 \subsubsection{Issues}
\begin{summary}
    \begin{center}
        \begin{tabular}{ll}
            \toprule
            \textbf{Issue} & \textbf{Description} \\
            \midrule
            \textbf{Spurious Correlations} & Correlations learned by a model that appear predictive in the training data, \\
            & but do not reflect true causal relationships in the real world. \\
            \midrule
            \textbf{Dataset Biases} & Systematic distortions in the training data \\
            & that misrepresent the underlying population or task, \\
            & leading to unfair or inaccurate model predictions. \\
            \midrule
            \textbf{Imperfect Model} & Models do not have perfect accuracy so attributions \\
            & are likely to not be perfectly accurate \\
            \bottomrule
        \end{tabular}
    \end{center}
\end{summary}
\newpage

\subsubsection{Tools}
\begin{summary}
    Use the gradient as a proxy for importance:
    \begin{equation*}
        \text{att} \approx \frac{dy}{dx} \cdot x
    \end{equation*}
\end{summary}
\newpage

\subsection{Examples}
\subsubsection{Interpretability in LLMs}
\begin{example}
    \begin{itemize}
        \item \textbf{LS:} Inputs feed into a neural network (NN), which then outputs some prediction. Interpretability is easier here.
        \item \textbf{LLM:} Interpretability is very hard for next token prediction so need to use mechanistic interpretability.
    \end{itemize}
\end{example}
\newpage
********************
## Work task
Copy all lines in the listing above where the string "training" appears.

## Answer box
            \textbf{Spurious Correlations} & Correlations learned by a model that appear predictive in the training data, \\
            \textbf{Dataset Biases} & Systematic distortions in the training data \\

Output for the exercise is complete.